Monday, July 7, 2008

Taste Test

By Margy McCarthy

“Mom, do you have a few bucks I can borrow?”

You would think that after eighteen years, Snooze might have figured out how ridiculous this question is; I am, after all, a public school teacher. But then, for that matter, if you’d seen his SAT Verbals, you would also think he’d have a clearer understanding of the definition of the word “borrow.”

“I don’t know, but go ahead and check, Honey,” I answer, from my place in front of the stove, “I’ve got my hands full over here.”

The kitchen is fragrant with the mouthwatering scent of Bolognese sauce. Pancetta and onions, ground beef, carrots, celery, garlic, and allspice have been tempting us all afternoon from a creamy sauce of Marzano tomatoes and wine. On the back burner a kettle of water reaches a rolling boil. I open a box of mostaccioli and pour it into the pot as my first-born rifles through my purse.

“There’s just three bucks here.”

“Then I guess that’s how much I have.” I give the pasta a stir, and finish tossing the salad. “Contrary to what you seem to believe, ATM cash is not shorthand for ‘Always Take Mom’s.’” Snooze scowls at the three singles as I continue. “Hmm. Wait a minute! What happened to the change from the ten I gave you to buy a bag of ice with yesterday? You can take some of that. You’ll have to dig around a little. It’s probably loose in there.”

Somehow, while both of my children are gifted at the art of removing cash from my wallet, neither has developed the fine motor skills necessary to return bills to their proper place. Once stuffed into their pockets, crisp new tens and twenties close in upon themselves protectively, taking on the shape and texture of the subterranean larvae of an extinct species of moth. Paleontologists have been known to spend inordinate amounts of time dissecting crumpled bank notes.

So have mothers of teens.

“Um-- about that…” Snooze rattles off a list of expenses that includes his lunch of Pop-Tarts and Diet Coke the day before, a grievously belated Christmas gift for a friend, and a pint of gas for the car.

“Oh.” I sigh, checking the pasta. “So it’s gone?” He nods. I sigh again. “Then I guess you need to ask your dad.”
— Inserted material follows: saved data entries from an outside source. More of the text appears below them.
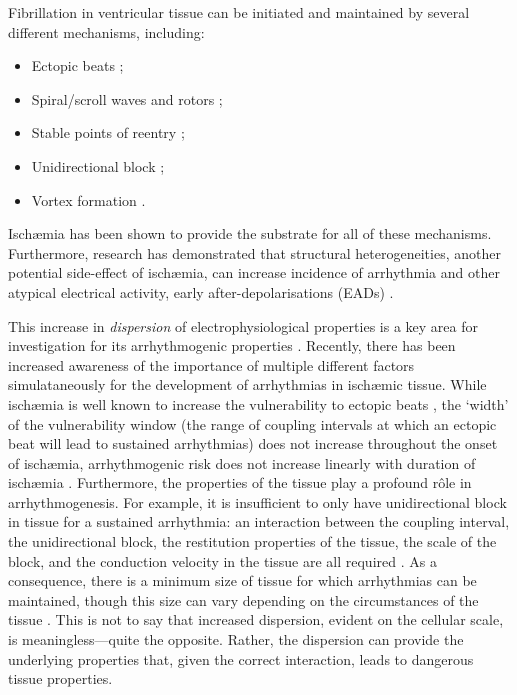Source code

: \documentclass[../thesis-main.tex]{subfiles}
\begin{document}
Fibrillation in ventricular tissue can be initiated and maintained by several different mechanisms, including:
\begin{itemize}
 \item Ectopic beats \citep{Haissaguerre1998, Tobon2010, Zhang2011};
 \item Spiral/scroll waves and rotors \citep{Jalife2003, Jalife2009, Pandit2013};
 \item Stable points of reentry \citep{Mandapati2000, Allessie1977};
 \item Unidirectional block \citep{Allessie1976, Gough1985};
 \item Vortex formation \citep{Cabo1996}.
\end{itemize}
Isch\ae{}mia has been shown to provide the substrate for all of these mechanisms. Furthermore, research has demonstrated that structural heterogeneities, another potential side-effect of isch\ae{}mia, can increase incidence of arrhythmia and other atypical electrical activity, \eg{} early after-depolarisations (EADs) \citep{Auerbach2011}.

This increase in \emph{dispersion} of electrophysiological properties is a key area for investigation for its arrhythmogenic properties \citep{Kuo1983}. Recently, there has been increased awareness of the importance of multiple different factors simulataneously for the development of arrhythmias in isch\ae{}mic tissue. While isch\ae{}mia is well known to increase the vulnerability to ectopic beats \citep{Zhang2011}, the `width' of the vulnerability window (the range of coupling intervals at which an ectopic beat will lead to sustained arrhythmias) does not increase throughout the onset of isch\ae{}mia, \idest{} arrhythmogenic risk does not increase linearly with duration of isch\ae{}mia \citep{Tice2007, Romero2009a, Barrett1997}. Furthermore, the properties of the tissue play a profound r\^ole in arrhythmogenesis. For example, it is insufficient to only have unidirectional block in tissue for a sustained arrhythmia: an interaction between the coupling interval, the unidirectional block, the restitution properties of the tissue, the scale of the block, and the conduction velocity in the tissue are all required \citep{Coronel2009, Cherry2012}. As a consequence, there is a minimum size of tissue for which arrhythmias can be maintained, though this size can vary depending on the circumstances of the tissue \citep{Adeniran2011}. This is not to say that increased dispersion, evident on the cellular scale, is meaningless---quite the opposite. Rather, the dispersion can provide the underlying properties that, given the correct interaction, leads to dangerous tissue properties.
\end{document}
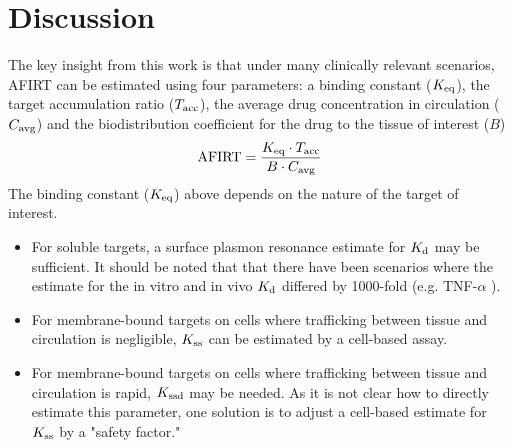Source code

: \section{Discussion}

The key insight from this work is that under many clinically relevant scenarios, AFIRT can be estimated using four parameters: a binding constant ($K_\text{eq}$), the target accumulation ratio ($T_\text{acc}$), the average drug concentration in circulation ($C_\text{avg}$) and the biodistribution coefficient for the drug to the tissue of interest ($B$)
\begin{equation}
	\text{AFIRT} = \frac{K_\text{eq} \cdot T_\text{acc}}{B \cdot C_\text{avg}}
\end{equation}
The binding constant ($K_\text{eq}$) above depends on the nature of the target of interest.
\begin{itemize}
	\item For soluble targets, a surface plasmon resonance estimate for $K_\text{d}$ may be sufficient.  It should be noted that that there have been scenarios where the estimate for the in vitro and in vivo $K_\text{d}$ differed by 1000-fold (e.g. TNF-$\alpha$ \cite[Figure 8]{meno05}).
	\item For membrane-bound targets on cells where trafficking between tissue and circulation is negligible, $K_\text{ss}$ can be estimated by a cell-based assay.
	\item For membrane-bound targets on cells where trafficking between tissue and circulation is rapid, $K_\text{ssd}$ may be needed.  As it is not clear how to directly estimate this parameter, one solution is to adjust a cell-based estimate for $K_\text{ss}$ by a "safety factor."
\end{itemize}


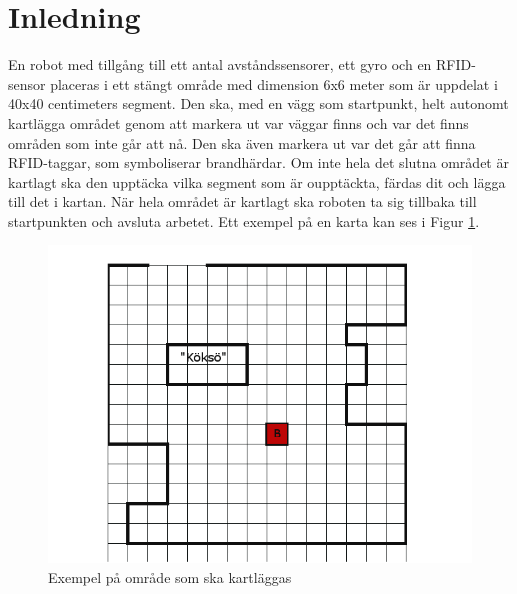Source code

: ﻿\documentclass[a4paper,12pt,fleqn]{article}
\begin{document}
\addto\captionsswedish{\renewcommand{\contentsname}{Innehållsförteckning}}

\tableofcontents
\thispagestyle{fancy}
\newpage


\section{Inledning}

En robot med tillgång till ett antal avståndssensorer, ett gyro och en RFID-sensor placeras i ett stängt område med dimension 6x6 meter som är uppdelat i 40x40 centimeters segment. 
Den ska, med en vägg som startpunkt, helt autonomt kartlägga området genom att markera ut var väggar finns och var det finns områden som inte går att nå. 
Den ska även markera ut var det går att finna RFID-taggar, som symboliserar brandhärdar. 
Om inte hela det slutna området är kartlagt ska den upptäcka vilka segment som är oupptäckta, färdas dit och lägga till det i kartan. 
När hela området är kartlagt ska roboten ta sig tillbaka till startpunkten och avsluta arbetet. Ett exempel på en karta kan ses i Figur \ref{fig:omrade}.
\begin{figure}[htp] %
  \begin{center}
  \includegraphics[keepaspectratio=true,scale=0.5]{gimpmap.png}  %
  \end{center}
  \caption{Exempel på område som ska kartläggas} %
  \label{fig:omrade}
\end{figure}
\end{document}
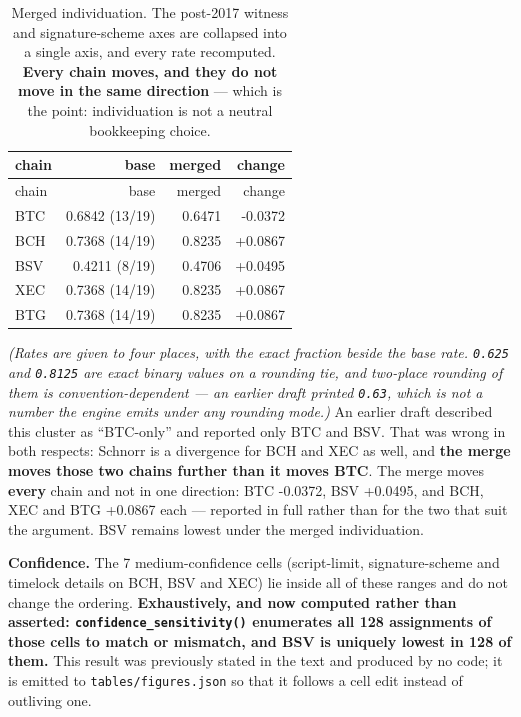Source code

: \documentclass[
]{article}
\begin{document}
\begin{longtable}[]{@{}lrrr@{}}
\caption{Merged individuation. The post-2017 witness and
signature-scheme axes are collapsed into a single axis, and every rate
recomputed. \textbf{Every chain moves, and they do not move in the same
direction} --- which is the point: individuation is not a neutral
bookkeeping choice.}\tabularnewline
\toprule\noalign{}
chain & base & merged & change \\
\midrule\noalign{}
\endfirsthead
\toprule\noalign{}
chain & base & merged & change \\
\midrule\noalign{}
\endhead
\bottomrule\noalign{}
\endlastfoot
BTC & 0.6842 (13/19) & 0.6471 & -0.0372 \\
BCH & 0.7368 (14/19) & 0.8235 & +0.0867 \\
BSV & 0.4211 (8/19) & 0.4706 & +0.0495 \\
XEC & 0.7368 (14/19) & 0.8235 & +0.0867 \\
BTG & 0.7368 (14/19) & 0.8235 & +0.0867 \\
\end{longtable}

\emph{(Rates are given to four places, with the exact fraction beside
the base rate. \texttt{0.625} and \texttt{0.8125} are exact binary
values on a rounding tie, and two-place rounding of them is
convention-dependent --- an earlier draft printed \texttt{0.63}, which
is not a number the engine emits under any rounding mode.)} An earlier
draft described this cluster as ``BTC-only'' and reported only BTC and
BSV. That was wrong in both respects: Schnorr is a divergence for BCH
and XEC as well, and \textbf{the merge moves those two chains further
than it moves BTC}. The merge moves \textbf{every} chain and not in one
direction: BTC -0.0372, BSV +0.0495, and BCH, XEC and BTG +0.0867 each
--- reported in full rather than for the two that suit the argument. BSV
remains lowest under the merged individuation.

\textbf{Confidence.} The 7 medium-confidence cells (script-limit,
signature-scheme and timelock details on BCH, BSV and XEC) lie inside
all of these ranges and do not change the ordering.
\textbf{Exhaustively, and now computed rather than asserted:
\texttt{confidence\_sensitivity()} enumerates all 128 assignments of
those cells to match or mismatch, and BSV is uniquely lowest in 128 of
them.} This result was previously stated in the text and produced by no
code; it is emitted to \texttt{tables/figures.json} so that it follows a
cell edit instead of outliving one.
\end{document}
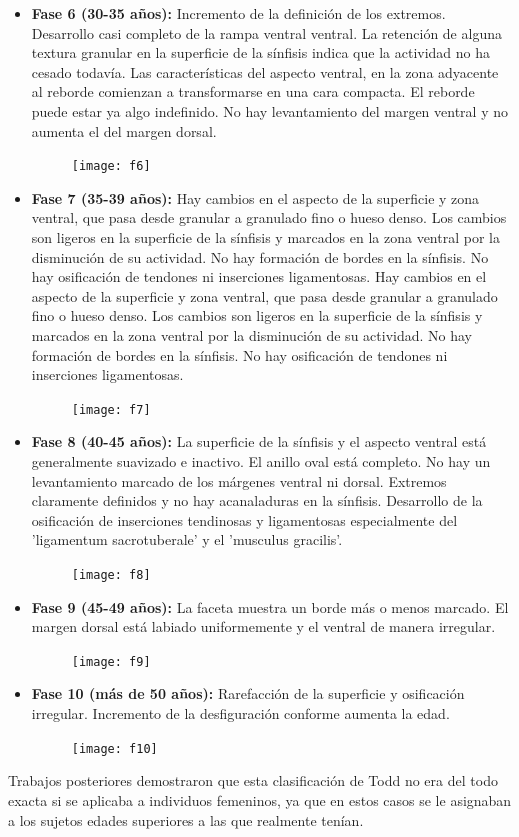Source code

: \documentclass[a4paper,11pt]{article}
\begin{document}
\begin{itemize}
\begin{figure}[h!]
\end{figure}
\item {\bf Fase 6 (30-35 años):} Incremento de la definición de los extremos. Desarrollo casi completo de la rampa ventral ventral. La retención de alguna textura granular en la superficie de la sínfisis indica que la actividad no ha cesado todavía. Las características del aspecto ventral, en la zona adyacente al reborde comienzan a transformarse en una cara compacta. El reborde puede estar ya algo indefinido. No hay levantamiento del margen ventral y no aumenta el del margen dorsal.
\begin{figure}[h!]
\centering
\texttt{[image: f6]}
\end{figure}
\item {\bf Fase 7 (35-39 años):} Hay cambios en el aspecto de la superficie y zona ventral, que pasa desde granular a granulado fino o hueso denso. Los cambios son ligeros en la superficie de la sínfisis y marcados en la zona ventral por la disminución de su actividad. No hay formación de bordes en la sínfisis. No hay osificación de tendones ni inserciones ligamentosas. Hay cambios en el aspecto de la superficie y zona ventral, que pasa desde granular a granulado fino o hueso denso. Los cambios son ligeros en la superficie de la sínfisis y marcados en la zona ventral por la disminución de su actividad. No hay formación de bordes en la sínfisis. No hay osificación de tendones ni inserciones ligamentosas.
\begin{figure}[h!]
\centering
\texttt{[image: f7]}
\end{figure}
\item {\bf Fase 8 (40-45 años):} La superficie de la sínfisis y el aspecto ventral está generalmente suavizado e inactivo. El anillo oval está completo. No hay un levantamiento marcado de los márgenes ventral ni dorsal. Extremos claramente definidos y no hay acanaladuras en la sínfisis. Desarrollo de la osificación de inserciones tendinosas y ligamentosas especialmente del 'ligamentum sacrotuberale' y el 'musculus gracilis'.
\begin{figure}[h!]
\centering
\texttt{[image: f8]}
\end{figure}
\item {\bf Fase 9 (45-49 años):} La faceta muestra un borde más o menos marcado. El margen dorsal está labiado uniformemente y el ventral de manera irregular.
\begin{figure}[h!]
\centering
\texttt{[image: f9]}
\end{figure}
\item {\bf Fase 10 (más de 50 años):} Rarefacción de la superficie y osificación irregular. Incremento de la desfiguración conforme aumenta la edad.
\begin{figure}[h!]
\centering
\texttt{[image: f10]}
\end{figure}
\end{itemize}
Trabajos posteriores demostraron que esta clasificación de Todd no era del todo exacta si se aplicaba a individuos femeninos, ya que en estos casos se le asignaban a los sujetos edades superiores a las que realmente tenían.
\end{document}
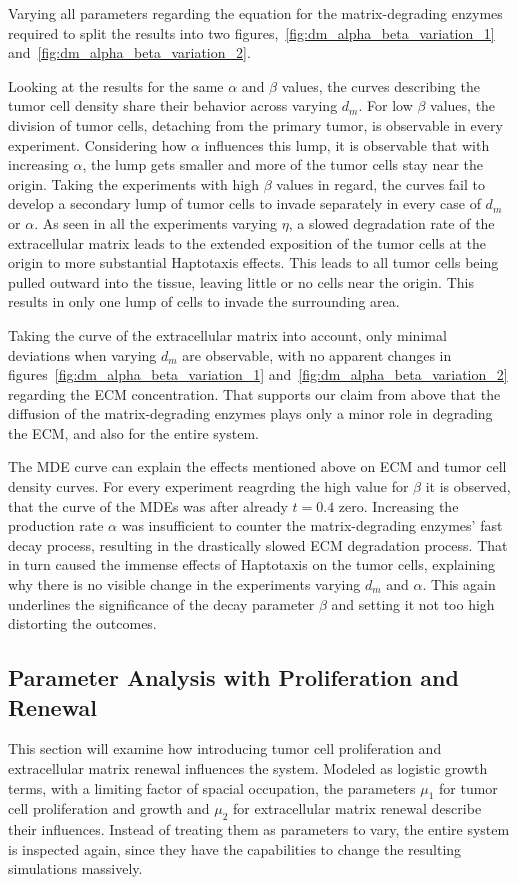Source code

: Varying all parameters regarding the equation for the matrix-degrading enzymes required to split the results into two figures,~\ref{fig:dm_alpha_beta_variation_1} and~\ref{fig:dm_alpha_beta_variation_2}.

Looking at the results for the same $\alpha$ and $\beta$ values, the curves describing the tumor cell density share their behavior across varying $d_m$. For low $\beta$ values, the division of tumor cells, detaching from the primary tumor, is observable in every experiment. Considering how $\alpha$ influences this lump, it is observable that with increasing $\alpha$, the lump gets smaller and more of the tumor cells stay near the origin. Taking the experiments with high $\beta$ values in regard, the curves fail to develop a secondary lump of tumor cells to invade separately in every case of $d_m$ or $\alpha$. As seen in all the experiments varying $\eta$, a slowed degradation rate of the extracellular matrix leads to the extended exposition of the tumor cells at the origin to more substantial Haptotaxis effects. This leads to all tumor cells being pulled outward into the tissue, leaving little or no cells near the origin. This results in only one lump of cells to invade the surrounding area.

Taking the curve of the extracellular matrix into account, only minimal deviations when varying $d_m$ are observable, with no apparent changes in figures~\ref{fig:dm_alpha_beta_variation_1} and~\ref{fig:dm_alpha_beta_variation_2} regarding the ECM concentration. That supports our claim from above that the diffusion of the matrix-degrading enzymes plays only a minor role in degrading the ECM, and also for the entire system.

The MDE curve can explain the effects mentioned above on ECM and tumor cell density curves. For every experiment reagrding the high value for $\beta$ it is observed, that the curve of the MDEs was after already $t=0.4$ zero. Increasing the production rate $\alpha$ was insufficient to counter the matrix-degrading enzymes' fast decay process, resulting in the drastically slowed ECM degradation process. That in turn caused the immense effects of Haptotaxis on the tumor cells, explaining why there is no visible change in the experiments varying $d_m$ and $\alpha$. This again underlines the significance of the decay parameter $\beta$ and setting it not too high distorting the outcomes. 


\subsection{Parameter Analysis with Proliferation and Renewal}
This section will examine how introducing tumor cell proliferation and extracellular matrix renewal influences the system. Modeled as logistic growth terms, with a limiting factor of spacial occupation, the parameters $\mu_1$ for tumor cell proliferation and growth and $\mu_2$ for extracellular matrix renewal describe their influences. Instead of treating them as parameters to vary, the entire system is inspected again, since they have the capabilities to change the resulting simulations massively.

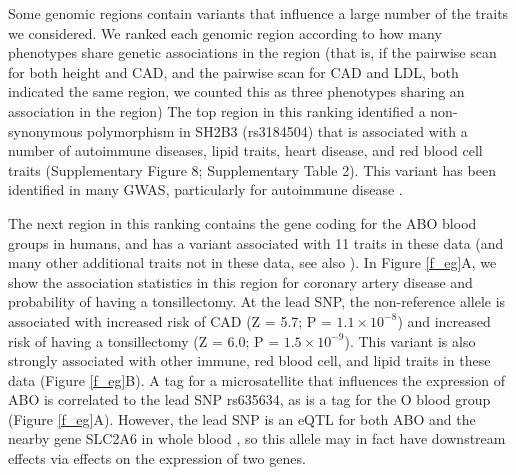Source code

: \documentclass[11pt,titlepage]{article}
\begin{document}
Some genomic regions contain variants that influence a large number of the traits we considered. 
We ranked each genomic region according to how many phenotypes share genetic associations in the region (that is, if the pairwise scan for both height and CAD, and the pairwise scan for CAD and LDL, both indicated the same region, we counted this as three phenotypes sharing an association in the region)
The top region in this ranking identified a non-synonymous polymorphism in SH2B3 (rs3184504) that is associated with a number of autoimmune diseases, lipid traits, heart disease, and red blood cell traits (Supplementary Figure 8; Supplementary Table 2). 
This variant has been identified in many GWAS, particularly for autoimmune disease \citep{Richard-Miceli:2012aa}.

The next region in this ranking contains the gene coding for the ABO blood groups in humans, and has a variant associated with 11 traits in these data (and many other additional traits not in these data, see also \citep{Schunkert:2011aa, Wessel:2015aa, Franchini:2015aa}). 
In Figure \ref{f_eg}A, we show the association statistics in this region for coronary artery disease and probability of having a tonsillectomy.
At the lead SNP, the non-reference allele is associated with increased risk of CAD (Z = 5.7; P = $1.1 \times 10^{-8}$) and increased risk of having a tonsillectomy (Z = 6.0; P = $1.5 \times 10^{-9}$). 
This variant is also strongly associated with other immune, red blood cell, and lipid traits in these data (Figure \ref{f_eg}B). 
A tag for a microsatellite that influences the expression of ABO \citep{Kominato:1997aa} is correlated to the lead SNP rs635634, as is a tag for the O blood group (Figure \ref{f_eg}A). 
However, the lead SNP is an eQTL for both ABO and the nearby gene SLC2A6 in whole blood \citep{Wessel:2015aa}, so this allele may in fact have downstream effects via effects on the expression of two genes.
\end{document}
“Ask me what?” Sparky enters the kitchen, pulls open the freezer, and pops a bag of broccoli into the microwave. Reaching for the bread basket on the top of the fridge, he begins slicing a fresh loaf for dinner. “Shriek?” he calls, “Come set the table.”

“Snooze needs some cash,” I tell him, draining the pasta and folding it into the sauce.

“Well? You have a job, Son, what’s wrong with your debit card? Shriek? Come set the table, now!”

“I put my check into savings,” Snooze explains. “because if I put it into my debit account, I just end up spending all my money.”

Sparky rolls his eyes. “But if you put it all in savings, you end up spending all my money.”

“Right.” Snooze’s eyes can be just as sparkly as his father’s. “See how much better that works out? I’m saving a fortune!”

You gotta hand it to him. His SAT math wasn’t bad either.

Sparky carries the basket to the table, sidestepping our daughter as she saunters into the room, tossing silverware in the general direction of the table. He reaches for his wallet with a sigh. He peels off a few bills and hands them to our son. The microwave dings, heralding the readiness of the vegetable, and I ladle the pasta onto plates, grating fresh parmesano reggiano over each steaming serving.

“Thanks, Dad. Oh- Mom?” I look up at my son who is twirling a set of car keys around his index finger. “None for me, thanks. I’ve gotta run-- I’m meeting the guys for pizza. I’m really hungry for Italian food.”

Sparky and I stood slack-jawed, staring at our plates as the door swung shut.

“What does he think this is?” my husband asks.

I shrug. Maybe someday there will be a standardized test on international cuisine.

5 comments:

Kalynne Pudner said...

The Fundamental Economic Law for Teenagers: "The faster I spend it, the sooner I can ask for more."

Texasholly said...

Love it.

Also filing it away for future reference along with Kalynne's comment!

Judy Merrill Larsen said...

Can I come over for dinner? Please?

MargyWrites said...

Thanks for the pointer, Kalynne- and for the rest of you, here is the equation:
spend fast = ask soon.
I'm not much at math but I'll remember that. (I'll probably remember it every day!)

Thanks, HRH. You're right-- Kalynne can Erma with the best of them.

And Judy- we've talked about this before. Get over here. Now. I will feed you.

Barb McKone said...

My kids are also confused by the word "borrow," just like they are confused by the word "yell." "Quit yelling at me," they often say when I'm simply making a point, in a calm and even tone, that they don't want to hear. It's actually sort of funny. I explain that just because my comment doesn't make them feel good doesn't mean I'm yelling, that yelling has a volume component. I've started getting my cash in tens and fives instead of twenties so I know I can enforce their taking less from the wallet... I'm still tapped out much of the time... and I want to come over with Judy!!